» What the task asks
Copy every line in the listing that contains "subsubsection".

*** Begin section ***

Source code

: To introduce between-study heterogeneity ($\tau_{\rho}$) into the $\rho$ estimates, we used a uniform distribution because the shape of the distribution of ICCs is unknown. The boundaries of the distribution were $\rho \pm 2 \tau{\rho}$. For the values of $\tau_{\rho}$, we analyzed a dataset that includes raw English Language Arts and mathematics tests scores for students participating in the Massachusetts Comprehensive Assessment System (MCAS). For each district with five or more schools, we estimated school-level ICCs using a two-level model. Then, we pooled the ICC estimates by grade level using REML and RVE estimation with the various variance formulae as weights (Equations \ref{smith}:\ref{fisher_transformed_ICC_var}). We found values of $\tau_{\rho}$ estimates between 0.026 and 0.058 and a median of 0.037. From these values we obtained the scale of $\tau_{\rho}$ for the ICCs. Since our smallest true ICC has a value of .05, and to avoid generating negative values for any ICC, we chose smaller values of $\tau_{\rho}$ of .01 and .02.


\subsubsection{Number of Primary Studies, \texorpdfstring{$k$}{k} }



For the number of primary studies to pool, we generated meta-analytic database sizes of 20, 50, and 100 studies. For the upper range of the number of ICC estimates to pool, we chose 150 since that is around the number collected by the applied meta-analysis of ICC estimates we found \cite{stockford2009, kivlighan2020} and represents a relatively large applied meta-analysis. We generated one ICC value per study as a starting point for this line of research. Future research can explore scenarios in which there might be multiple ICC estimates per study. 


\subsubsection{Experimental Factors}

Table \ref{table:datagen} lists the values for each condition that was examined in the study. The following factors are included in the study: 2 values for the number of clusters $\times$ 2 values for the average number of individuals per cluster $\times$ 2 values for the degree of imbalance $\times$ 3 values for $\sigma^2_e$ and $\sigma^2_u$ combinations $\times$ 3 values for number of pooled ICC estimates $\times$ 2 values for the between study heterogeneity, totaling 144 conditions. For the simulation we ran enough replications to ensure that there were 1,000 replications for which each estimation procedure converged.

*** End section ***

» Output below
\subsubsection{Number of Primary Studies, \texorpdfstring{$k$}{k} }
\subsubsection{Experimental Factors}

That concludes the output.